Handle arrays of two element arrays as filter hash values automatically

Previously, Sequel's behavior of arrays of two element arrays as hash values was suboptimal (some would say broken). Because the values were an array, an IN operator was used, but because arrays of two element arrays are considered condition specifiers, the argument was converted to a boolean condition: DB[:a].filter([:a, :b]=>[[1, 2], [3, 4]]) # SELECT * FROM a WHERE ((a, b) IN ((1 = 2) AND (3 = 4))) This changes the behavior so that you now get the SQL you expect: SELECT * FROM a WHERE ((a, b) IN ((1, 2), (3, 4))) Previously, you had to call sql_array (which was added in Sequel 2.7.0) on the array to get the correct SQL, but that is no longer necessary when the array is a filter hash value.
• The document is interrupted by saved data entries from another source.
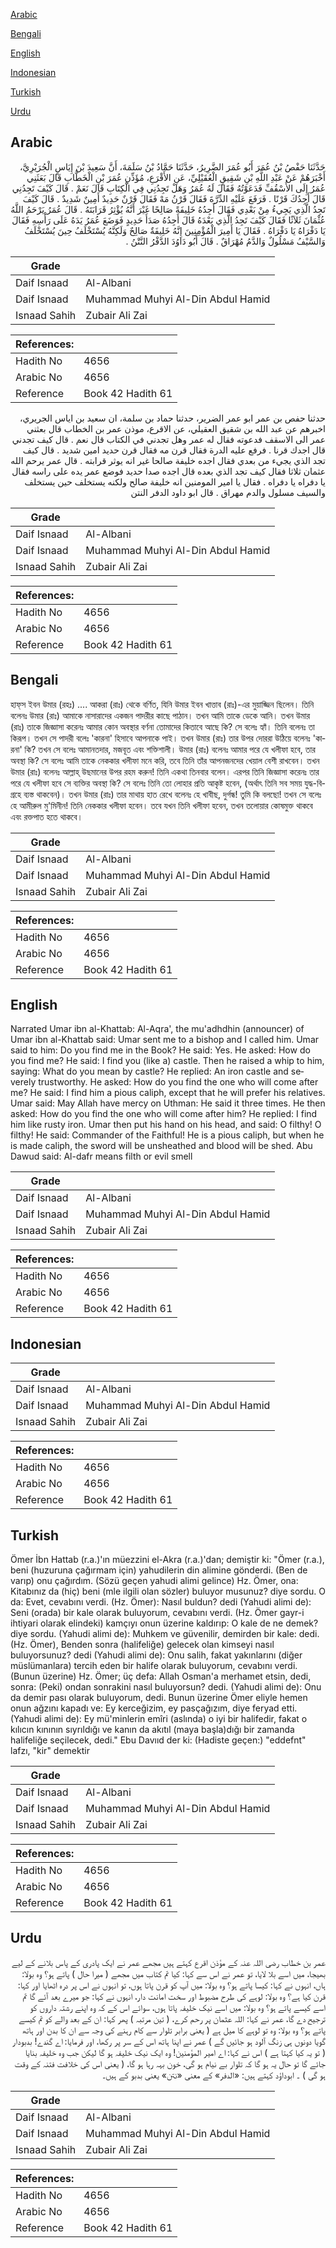 [Arabic](#arabic)

[Bengali](#bengali)

[English](#english)

[Indonesian](#indonesian)

[Turkish](#turkish)

[Urdu](#urdu)

## Arabic


<div dir="rtl" lang="ar" style={{fontSize:'larger',backgroundColor:'#f8f9fa',padding:20}}>
حَدَّثَنَا حَفْصُ بْنُ عُمَرَ أَبُو عُمَرَ الضَّرِيرُ، حَدَّثَنَا حَمَّادُ بْنُ سَلَمَةَ، أَنَّ سَعِيدَ بْنَ إِيَاسٍ الْجُرَيْرِيَّ، أَخْبَرَهُمْ عَنْ عَبْدِ اللَّهِ بْنِ شَقِيقٍ الْعُقَيْلِيِّ، عَنِ الأَقْرَعِ، مُؤَذِّنِ عُمَرَ بْنِ الْخَطَّابِ قَالَ بَعَثَنِي عُمَرُ إِلَى الأُسْقُفِّ فَدَعَوْتُهُ فَقَالَ لَهُ عُمَرُ وَهَلْ تَجِدُنِي فِي الْكِتَابِ قَالَ نَعَمْ ‏.‏ قَالَ كَيْفَ تَجِدُنِي قَالَ أَجِدُكَ قَرْنًا ‏.‏ فَرَفَعَ عَلَيْهِ الدِّرَّةَ فَقَالَ قَرْنُ مَهْ فَقَالَ قَرْنٌ حَدِيدٌ أَمِينٌ شَدِيدٌ ‏.‏ قَالَ كَيْفَ تَجِدُ الَّذِي يَجِيءُ مِنْ بَعْدِي فَقَالَ أَجِدُهُ خَلِيفَةً صَالِحًا غَيْرَ أَنَّهُ يُؤْثِرُ قَرَابَتَهُ ‏.‏ قَالَ عُمَرُ يَرْحَمُ اللَّهُ عُثْمَانَ ثَلاَثًا فَقَالَ كَيْفَ تَجِدُ الَّذِي بَعْدَهُ قَالَ أَجِدُهُ صَدَأَ حَدِيدٍ فَوَضَعَ عُمَرُ يَدَهُ عَلَى رَأْسِهِ فَقَالَ يَا دَفْرَاهُ يَا دَفْرَاهُ ‏.‏ فَقَالَ يَا أَمِيرَ الْمُؤْمِنِينَ إِنَّهُ خَلِيفَةٌ صَالِحٌ وَلَكِنَّهُ يُسْتَخْلَفُ حِينَ يُسْتَخْلَفُ وَالسَّيْفُ مَسْلُولٌ وَالدَّمُ مُهْرَاقٌ ‏.‏ قَالَ أَبُو دَاوُدَ الدَّفْرُ النَّتْنُ ‏.‏
</div>
<div style={{backgroundColor:'#f8f9fa',padding:20, marginBottom: 10}}><table> <thead> <tr> <th>Grade</th> <th></th> </tr> </thead> <tbody> <tr><td>Daif Isnaad</td><td>Al-Albani</td></tr><tr><td>Daif Isnaad</td><td>Muhammad Muhyi Al-Din Abdul Hamid</td></tr><tr><td>Isnaad Sahih</td><td>Zubair Ali Zai</td></tr></tbody></table><table> <thead> <tr> <th>References:</th> <th></th> </tr> </thead> <tbody><tr><td>Hadith No</td><td>4656</td></tr><tr><td>Arabic No</td><td>4656</td></tr><tr><td>Reference</td><td>Book 42 Hadith 61</td></tr></tbody></table></div>


<div dir="rtl" lang="ar" style={{fontSize:'larger',backgroundColor:'#f8f9fa',padding:20}}>
حدثنا حفص بن عمر ابو عمر الضرير، حدثنا حماد بن سلمة، ان سعيد بن اياس الجريري، اخبرهم عن عبد الله بن شقيق العقيلي، عن الاقرع، موذن عمر بن الخطاب قال بعثني عمر الى الاسقف فدعوته فقال له عمر وهل تجدني في الكتاب قال نعم . قال كيف تجدني قال اجدك قرنا . فرفع عليه الدرة فقال قرن مه فقال قرن حديد امين شديد . قال كيف تجد الذي يجيء من بعدي فقال اجده خليفة صالحا غير انه يوثر قرابته . قال عمر يرحم الله عثمان ثلاثا فقال كيف تجد الذي بعده قال اجده صدا حديد فوضع عمر يده على راسه فقال يا دفراه يا دفراه . فقال يا امير المومنين انه خليفة صالح ولكنه يستخلف حين يستخلف والسيف مسلول والدم مهراق . قال ابو داود الدفر النتن
</div>
<div style={{backgroundColor:'#f8f9fa',padding:20, marginBottom: 10}}><table> <thead> <tr> <th>Grade</th> <th></th> </tr> </thead> <tbody> <tr><td>Daif Isnaad</td><td>Al-Albani</td></tr><tr><td>Daif Isnaad</td><td>Muhammad Muhyi Al-Din Abdul Hamid</td></tr><tr><td>Isnaad Sahih</td><td>Zubair Ali Zai</td></tr></tbody></table><table> <thead> <tr> <th>References:</th> <th></th> </tr> </thead> <tbody><tr><td>Hadith No</td><td>4656</td></tr><tr><td>Arabic No</td><td>4656</td></tr><tr><td>Reference</td><td>Book 42 Hadith 61</td></tr></tbody></table></div>

## Bengali


<div dir="ltr" lang="bn" style={{fontSize:'larger',backgroundColor:'#f8f9fa',padding:20}}>
হাফ্‌স ইবন উমার (রহঃ) .... আকরা (রাঃ) থেকে বর্ণিত, যিনি উমার ইবন খাত্তাব (রাঃ)-এর মুয়াজ্জিন ছিলেন। তিনি বলেনঃ উমার (রাঃ) আমাকে নাসারাদের একজন পাদরীর কাছে পাঠান। তখন আমি তাকে ডেকে আনি। তখন উমার (রাঃ) তাকে জিজ্ঞাসা করেনঃ আমার কোন অবস্থার বর্ণনা তোমাদের কিতাবে আছে কি? সে বলেঃ হ্যাঁ। তিনি বলেনঃ তা কিরূপ। তখন সে পাদরী বলেঃ 'কারনা' হিসাবে আপনাকে পাই। তখন উমার (রাঃ) তার উপর দোররা উঠিয়ে বলেনঃ 'কারনা' কি? তখন সে বলেঃ আমানতদার, মজবূত এবং শক্তিশালী। উমার (রাঃ) বলেনঃ আমার পরে যে খলীফা হবে, তার অবস্থা কি? সে বলেঃ আমি তাকে নেককার খলীফা মনে করি, তবে তিনি তাঁর আপনজনদের খেয়াল বেশী রাখবেন। তখন উমার (রাঃ) বলেনঃ আল্লাহ্‌ উছমানের উপর রহম করুন! তিনি একথা তিনবার বলেন। এরপর তিনি জিজ্ঞাসা করেনঃ তার পরে যে খলীফা হবে সে ব্যক্তির অবস্থা কি? সে বলেঃ তিনি তো লোহার প্রতি আকৃষ্ট হবেন, (অর্থাৎ তিনি সব সময় যুদ্ধ-বিগ্রহে ব্যস্ত থাকবেন)। তখন উমার (রাঃ) তার মাথায় হাত রেখে বলেনঃ হে খাবীছ, দুর্গন্ধ! তুমি কি বলছো! তখন সে বলেঃ হে আমীরুল মু'মিনীন! তিনি নেককার খলীফা হবেন। তবে যখন তিনি খলীফা হবেন, তখন তলোয়ার কোষমুক্ত থাকবে এবং রক্তপাত হতে থাকবে।
</div>
<div style={{backgroundColor:'#f8f9fa',padding:20, marginBottom: 10}}><table> <thead> <tr> <th>Grade</th> <th></th> </tr> </thead> <tbody> <tr><td>Daif Isnaad</td><td>Al-Albani</td></tr><tr><td>Daif Isnaad</td><td>Muhammad Muhyi Al-Din Abdul Hamid</td></tr><tr><td>Isnaad Sahih</td><td>Zubair Ali Zai</td></tr></tbody></table><table> <thead> <tr> <th>References:</th> <th></th> </tr> </thead> <tbody><tr><td>Hadith No</td><td>4656</td></tr><tr><td>Arabic No</td><td>4656</td></tr><tr><td>Reference</td><td>Book 42 Hadith 61</td></tr></tbody></table></div>

## English


<div dir="ltr" lang="en" style={{fontSize:'larger',backgroundColor:'#f8f9fa',padding:20}}>
Narrated Umar ibn al-Khattab: Al-Aqra', the mu'adhdhin (announcer) of Umar ibn al-Khattab said: Umar sent me to a bishop and I called him. Umar said to him: Do you find me in the Book? He said: Yes. He asked: How do you find me? He said: I find you (like a) castle. Then he raised a whip to him, saying: What do you mean by castle? He replied: An iron castle and severely trustworthy. He asked: How do you find the one who will come after me? He said: I find him a pious caliph, except that he will prefer his relatives. Umar said: May Allah have mercy on Uthman: He said it three times. He then asked: How do you find the one who will come after him? He replied: I find him like rusty iron. Umar then put his hand on his head, and said: O filthy! O filthy! He said: Commander of the Faithful! He is a pious caliph, but when he is made caliph, the sword will be unsheathed and blood will be shed. Abu Dawud said: Al-dafr means filth or evil smell
</div>
<div style={{backgroundColor:'#f8f9fa',padding:20, marginBottom: 10}}><table> <thead> <tr> <th>Grade</th> <th></th> </tr> </thead> <tbody> <tr><td>Daif Isnaad</td><td>Al-Albani</td></tr><tr><td>Daif Isnaad</td><td>Muhammad Muhyi Al-Din Abdul Hamid</td></tr><tr><td>Isnaad Sahih</td><td>Zubair Ali Zai</td></tr></tbody></table><table> <thead> <tr> <th>References:</th> <th></th> </tr> </thead> <tbody><tr><td>Hadith No</td><td>4656</td></tr><tr><td>Arabic No</td><td>4656</td></tr><tr><td>Reference</td><td>Book 42 Hadith 61</td></tr></tbody></table></div>

## Indonesian


<div dir="ltr" lang="id" style={{fontSize:'larger',backgroundColor:'#f8f9fa',padding:20}}>

</div>
<div style={{backgroundColor:'#f8f9fa',padding:20, marginBottom: 10}}><table> <thead> <tr> <th>Grade</th> <th></th> </tr> </thead> <tbody> <tr><td>Daif Isnaad</td><td>Al-Albani</td></tr><tr><td>Daif Isnaad</td><td>Muhammad Muhyi Al-Din Abdul Hamid</td></tr><tr><td>Isnaad Sahih</td><td>Zubair Ali Zai</td></tr></tbody></table><table> <thead> <tr> <th>References:</th> <th></th> </tr> </thead> <tbody><tr><td>Hadith No</td><td>4656</td></tr><tr><td>Arabic No</td><td>4656</td></tr><tr><td>Reference</td><td>Book 42 Hadith 61</td></tr></tbody></table></div>

## Turkish


<div dir="ltr" lang="tr" style={{fontSize:'larger',backgroundColor:'#f8f9fa',padding:20}}>
Ömer İbn Hattab (r.a.)'ın müezzini el-Akra (r.a.)'dan; demiştir ki: "Ömer (r.a.), beni (huzuruna çağırmam için) yahudilerin din alimine gönderdi. (Ben de varıp) onu çağırdım. (Sözü geçen yahudi alimi gelince) Hz. Ömer, ona: Kitabınız da (hiç) beni (mle ilgili olan sözler) buluyor musunuz? diye sordu. O da: Evet, cevabını verdi. (Hz. Ömer): Nasıl buldun? dedi (Yahudi alimi de): Seni (orada) bir kale olarak buluyorum, cevabını verdi. (Hz. Ömer gayr-i ihtiyari olarak elindeki) kamçıyı onun üzerine kaldırıp: O kale de ne demek? diye sordu. (Yahudi alimi de): Muhkem ve güvenilir, demirden bir kale: dedi. (Hz. Ömer), Benden sonra (halifeliğe) gelecek olan kimseyi nasıl buluyorsunuz? dedi (Yahudi alimi de): Onu salih, fakat yakınlarını (diğer müslümanlara) tercih eden bir halife olarak buluyorum, cevabını verdi. (Bunun üzerine) Hz. Ömer; üç defa: Allah Osman'a merhamet etsin, dedi, sonra: (Peki) ondan sonrakini nasıl buluyorsun? dedi. (Yahudi alimi de): Onu da demir pası olarak buluyorum, dedi. Bunun üzerine Ömer eliyle hemen onun ağzını kapadı ve: Ey kerceğizim, ey pasçağızım, diye feryad etti. (Yahudi alimi de): Ey mü'minlerin emîri (aslında) o iyi bir halifedir, fakat o kılıcın kınının sıyrıldığı ve kanın da akıtıl (maya başla)dığı bir zamanda halifeliğe seçilecek, dedi." Ebu Davııd der ki: (Hadiste geçen:) "eddefnt" lafzı, "kir" demektir
</div>
<div style={{backgroundColor:'#f8f9fa',padding:20, marginBottom: 10}}><table> <thead> <tr> <th>Grade</th> <th></th> </tr> </thead> <tbody> <tr><td>Daif Isnaad</td><td>Al-Albani</td></tr><tr><td>Daif Isnaad</td><td>Muhammad Muhyi Al-Din Abdul Hamid</td></tr><tr><td>Isnaad Sahih</td><td>Zubair Ali Zai</td></tr></tbody></table><table> <thead> <tr> <th>References:</th> <th></th> </tr> </thead> <tbody><tr><td>Hadith No</td><td>4656</td></tr><tr><td>Arabic No</td><td>4656</td></tr><tr><td>Reference</td><td>Book 42 Hadith 61</td></tr></tbody></table></div>

## Urdu


<div dir="rtl" lang="ur" style={{fontSize:'larger',backgroundColor:'#f8f9fa',padding:20}}>
عمر بن خطاب رضی اللہ عنہ کے مؤذن اقرع کہتے ہیں مجھے عمر نے ایک پادری کے پاس بلانے کے لیے بھیجا، میں اسے بلا لایا، تو عمر نے اس سے کہا: کیا تم کتاب میں مجھے ( میرا حال ) پاتے ہو؟ وہ بولا: ہاں، انہوں نے کہا: کیسا پاتے ہو؟ وہ بولا: میں آپ کو قرن پاتا ہوں، تو انہوں نے اس پر درہ اٹھایا اور کہا: قرن کیا ہے؟ وہ بولا: لوہے کی طرح مضبوط اور سخت امانت دار، انہوں نے کہا: جو میرے بعد آئے گا تم اسے کیسے پاتے ہو؟ وہ بولا: میں اسے نیک خلیفہ پاتا ہوں، سوائے اس کے کہ وہ اپنے رشتہ داروں کو ترجیح دے گا، عمر نے کہا: اللہ عثمان پر رحم کرے، ( تین مرتبہ ) پھر کہا: ان کے بعد والے کو تم کیسے پاتے ہو؟ وہ بولا: وہ تو لوہے کا میل ہے ( یعنی برابر تلوار سے کام رہنے کی وجہ سے ان کا بدن اور ہاتھ گویا دونوں ہی زنگ آلود ہو جائیں گے ) عمر نے اپنا ہاتھ اس کے سر پر رکھا، اور فرمایا: اے گندے! بدبودار ( تو یہ کیا کہتا ہے ) اس نے کہا: اے امیر المؤمنین! وہ ایک نیک خلیفہ ہو گا لیکن جب وہ خلیفہ بنایا جائے گا تو حال یہ ہو گا کہ تلوار بے نیام ہو گی، خون بہہ رہا ہو گا، ( یعنی اس کی خلافت فتنہ کے وقت ہو گی ) ۔ ابوداؤد کہتے ہیں: «الدفر» کے معنی «نتن» یعنی بدبو کے ہیں۔
</div>
<div style={{backgroundColor:'#f8f9fa',padding:20, marginBottom: 10}}><table> <thead> <tr> <th>Grade</th> <th></th> </tr> </thead> <tbody> <tr><td>Daif Isnaad</td><td>Al-Albani</td></tr><tr><td>Daif Isnaad</td><td>Muhammad Muhyi Al-Din Abdul Hamid</td></tr><tr><td>Isnaad Sahih</td><td>Zubair Ali Zai</td></tr></tbody></table><table> <thead> <tr> <th>References:</th> <th></th> </tr> </thead> <tbody><tr><td>Hadith No</td><td>4656</td></tr><tr><td>Arabic No</td><td>4656</td></tr><tr><td>Reference</td><td>Book 42 Hadith 61</td></tr></tbody></table></div>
However, it is still necessary to use a method that wraps the array to two element arrays if you are going to use it as a placeholder value: DB[:a].filter('(a, b) IN ?', [[1, 2], [3, 4]]) This is because Sequel doesn't have the context to know that the array of two element arrays is being used as a an IN predicate (as Sequel does not parse SQL). This actually started when I decided that SQLArray was a bad name for the class, since arrays in standard SQL (starting with SQL99) are very different that what SQLArray actually represented, which was an IN predicate value list. To that end, SQLArray has been renamed to ValueList, though SQLArray still exists as an alias. Likewise Array#sql_value_list has been added, though Array#sql_array still exists as an alias to it. However, in most cases, the methods are no longer necessary, and Sequel internally no longer uses ValueList, as the only time it wants to deal with arrays of two element arrays as value lists, it uses them as hash values, which Sequel can now handle automatically. Another main difference is that ValueList now inherits from ::Array, not from Expression. This simplified some code, and since you can't really perform any operations on an SQL value list by itself (until it is used as part of an IN expression), there's no reason it needs to be an Expression subclass. While here, fix a minor bug in Expression#inspect.
jeremyevans · Jun 24, 2010 · 65abb56 · 65abb56
1 parent b7c3059
commit 65abb56
Show file tree

Hide file tree

Showing 11 changed files with 66 additions and 51 deletions.
diff --git a/CHANGELOG b/CHANGELOG
@@ -1,5 +1,7 @@
 === HEAD
 
+* Handle arrays of two element arrays as filter hash values automatically (jeremyevans)
+
 * Allow :frame option for windows to take a string that is used literally (jeremyevans)
 
 * Support transaction isolation levels on PostgreSQL, MySQL, and MSSQL (jeremyevans)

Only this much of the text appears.